At 76, Clint Eastwood Is Still At The Top Of His Game

LOS ANGELES (October 17, 2006) — By 76, most directors have put their heavy lifting behind them, their pace slowing, the quality of their films waning.

Not Clint Eastwood.

For the follow-up to his 2004 Academy Awards champ “Million Dollar Baby,” Eastwood chose the World War II epic “Flags of Our Fathers,” chronicling the Iwo Jima invasion and the convoluted drama behind the legendary photo of troops raising the U.S. flag there.

Shot throughout the United States and at Iwo Jima and Iceland, the film has a scope that might exhaust a director half his age.

The film comes after a remarkable resurgence that began with 2003’s morality play “Mystic River,” launching Eastwood into the ranks of Hollywood’s most revered directors after an early career built on low-budget Spaghetti Westerns and the “Dirty Harry” vigilante-cop thrillers.
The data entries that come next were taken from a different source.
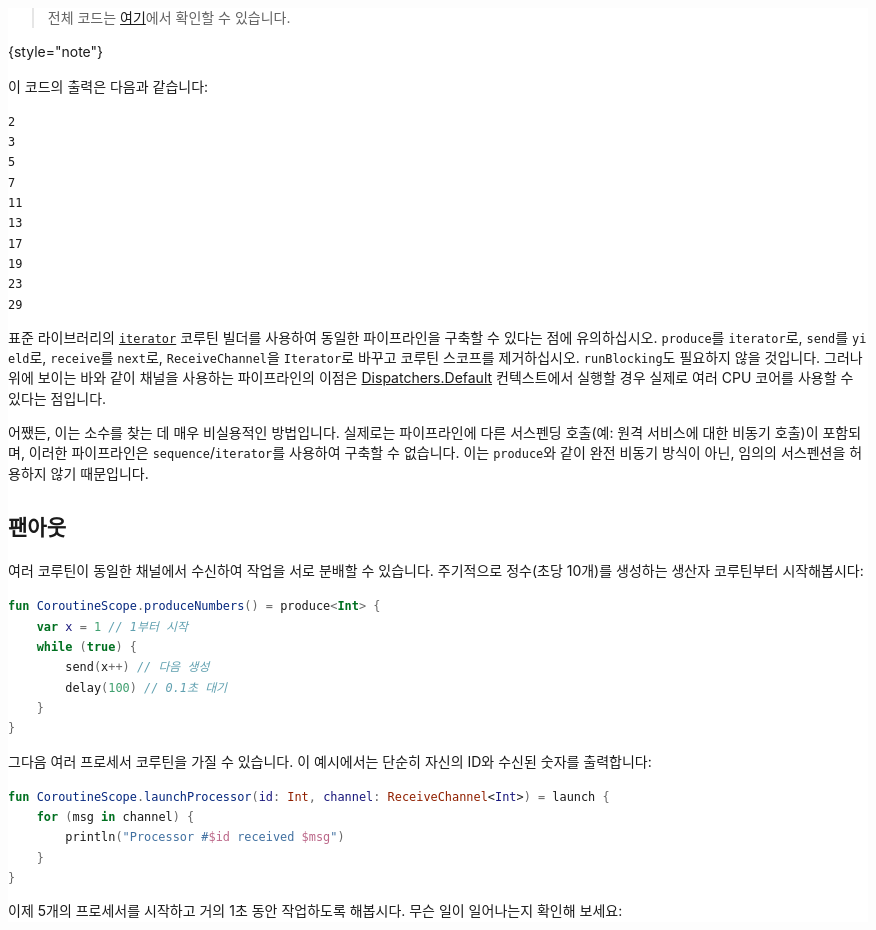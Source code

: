 > 전체 코드는 [여기](https://github.com/Kotlin/kotlinx.coroutines/blob/master/kotlinx-coroutines-core/jvm/test/guide/example-channel-05.kt)에서 확인할 수 있습니다.
>
{style="note"}

이 코드의 출력은 다음과 같습니다:

```text
2
3
5
7
11
13
17
19
23
29
```



표준 라이브러리의 [`iterator`](https://kotlinlang.org/api/latest/jvm/stdlib/kotlin.sequences/iterator.html) 코루틴 빌더를 사용하여 동일한 파이프라인을 구축할 수 있다는 점에 유의하십시오. `produce`를 `iterator`로, `send`를 `yield`로, `receive`를 `next`로, `ReceiveChannel`을 `Iterator`로 바꾸고 코루틴 스코프를 제거하십시오. `runBlocking`도 필요하지 않을 것입니다. 그러나 위에 보이는 바와 같이 채널을 사용하는 파이프라인의 이점은 [Dispatchers.Default] 컨텍스트에서 실행할 경우 실제로 여러 CPU 코어를 사용할 수 있다는 점입니다.

어쨌든, 이는 소수를 찾는 데 매우 비실용적인 방법입니다. 실제로는 파이프라인에 다른 서스펜딩 호출(예: 원격 서비스에 대한 비동기 호출)이 포함되며, 이러한 파이프라인은 `sequence`/`iterator`를 사용하여 구축할 수 없습니다. 이는 `produce`와 같이 완전 비동기 방식이 아닌, 임의의 서스펜션을 허용하지 않기 때문입니다.
 
## 팬아웃

여러 코루틴이 동일한 채널에서 수신하여 작업을 서로 분배할 수 있습니다. 주기적으로 정수(초당 10개)를 생성하는 생산자 코루틴부터 시작해봅시다:

```kotlin
fun CoroutineScope.produceNumbers() = produce<Int> {
    var x = 1 // 1부터 시작
    while (true) {
        send(x++) // 다음 생성
        delay(100) // 0.1초 대기
    }
}
```

그다음 여러 프로세서 코루틴을 가질 수 있습니다. 이 예시에서는 단순히 자신의 ID와 수신된 숫자를 출력합니다:

```kotlin
fun CoroutineScope.launchProcessor(id: Int, channel: ReceiveChannel<Int>) = launch {
    for (msg in channel) {
        println("Processor #$id received $msg")
    }    
}
```

이제 5개의 프로세서를 시작하고 거의 1초 동안 작업하도록 해봅시다. 무슨 일이 일어나는지 확인해 보세요:



[//]: # (title: 채널)
[CoroutineScope]: https://kotlinlang.org/api/kotlinx.coroutines/kotlinx-coroutines-core/kotlinx.coroutines/-coroutine-scope/index.html
[runBlocking]: https://kotlinlang.org/api/kotlinx.coroutines/kotlinx-coroutines-core/kotlinx.coroutines/run-blocking.html
[kotlin.coroutines.CoroutineContext.cancelChildren]: https://kotlinlang.org/api/kotlinx.coroutines/kotlinx-coroutines-core/kotlinx.coroutines/cancel-children.html
[Dispatchers.Default]: https://kotlinlang.org/api/kotlinx.coroutines/kotlinx-coroutines-core/kotlinx.coroutines/-dispatchers/-default.html
[Channel]: https://kotlinlang.org/api/kotlinx.coroutines/kotlinx-coroutines-core/kotlinx.coroutines.channels/-channel/index.html
[SendChannel.send]: https://kotlinlang.org/api/kotlinx.coroutines/kotlinx-coroutines-core/kotlinx.coroutines.channels/-send-channel/send.html
[ReceiveChannel.receive]: https://kotlinlang.org/api/kotlinx.coroutines/kotlinx-coroutines-core/kotlinx.coroutines.channels/-receive-channel/receive.html
[SendChannel.close]: https://kotlinlang.org/api/kotlinx.coroutines/kotlinx-coroutines-core/kotlinx.coroutines.channels/-send-channel/close.html
[produce]: https://kotlinlang.org/api/kotlinx.coroutines/kotlinx-coroutines-core/kotlinx.coroutines.channels/produce.html
[consumeEach]: https://kotlinlang.org/api/kotlinx.coroutines/kotlinx-coroutines-core/kotlinx.coroutines.channels/consume-each.html
[Channel()]: https://kotlinlang.org/api/kotlinx.coroutines/kotlinx-coroutines-core/kotlinx.coroutines.channels/-channel.html
[ticker]: https://kotlinlang.org/api/kotlinx.coroutines/kotlinx-coroutines-core/kotlinx.coroutines.channels/ticker.html
[ReceiveChannel.cancel]: https://kotlinlang.org/api/kotlinx.coroutines/kotlinx-coroutines-core/kotlinx.coroutines.channels/-receive-channel/cancel.html
[TickerMode.FIXED_DELAY]: https://kotlinlang.org/api/kotlinx.coroutines/kotlinx-coroutines-core/kotlinx.coroutines.channels/-ticker-mode/-f-i-x-e-d_-d-e-l-a-y/index.html
[select]: https://kotlinlang.org/api/kotlinx.coroutines/kotlinx-coroutines-core/kotlinx.coroutines.selects/select.html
Why is Eastwood at the top of his game at an age when most directors slow down, lose their edge or simply retire?

“Genetics, I don’t know,” Eastwood, whose mother died this year at 97, told The Associated Press. “My father always said you’ve got to keep learning, keep expanding or you will decline the other way. I’ve always adhered to that.”

Eastwood’s “Flags of Our Fathers” cast — which includes Ryan Phillippe, Barry Pepper, Adam Beach and Jesse Bradford — said they were amazed at the fitness and stamina of a director 40 years or more their elder.

“The guy’s not supposed to be that limber. He’s like a 30-year-old carrying this big camera like it was nothing,” said Beach, who plays Ira Hayes, one of the troops in the flag-raising photo. “I don’t think people understand how healthy he is, how strong he is. He’s really taken care of himself.”

Saying he has no thoughts of retiring, Eastwood hinted at a work-till-you-drop career like that of John Huston, the inspiration for the macho filmmaker Eastwood played in “White Hunter, Black Heart.”

“Even though he was in ill health, he was never a physical-training type of guy, he held on, and his last films were quite good,” Eastwood said. “`The Dead,’ his last film, he was on oxygen bottles and in a wheelchair part of the time. It shows you can do it.

“I’m fortunately, knock on wood, in good health and I feel fine. I know more now than I did 30 years ago, I think. There’ll come a day maybe when I forget more now than I did yesterday. But right now, I’m enjoying it, and I’m more patient, and it’s more fun for me to watch actors perform and watch younger people come along, and be behind the camera than it was in the past.”

Eastwood follows “Flags of Our Fathers” with next year’s “Letters From Iwo Jima,” the story of the battle from the perspective of Japanese soldiers defending the island. After editing “Flags of Our Fathers,” Eastwood shot “Letters From Iwo Jima” in a six-week flurry while finishing touches were being applied to the first film.

Eastwood does not appear in “Flags of Our Fathers” or “Letters From Iwo Jima,” which stars Ken Watanabe as Gen. Tadamichi Kuribayashi, who led the Japanese defense of the island.

After “Mystic River,” in which he also does not appear, Eastwood began thinking he would prefer to remain behind the camera.

“Then all of a sudden, `Million Dollar Baby’ comes along, and there’s a great part in it there for a guy my age,” said Eastwood, nominated for best actor as a crusty boxing coach. “So I’ll never say never, because somebody maybe will come up with a good role someday, but I’m not out looking for it. I’m not out soliciting.”

One new role he could not resist was reprising Harry Callahan, providing the voice for an upcoming “Dirty Harry” video game.

“I get to be me as a young guy again,” Eastwood said. “Revisit my youth.”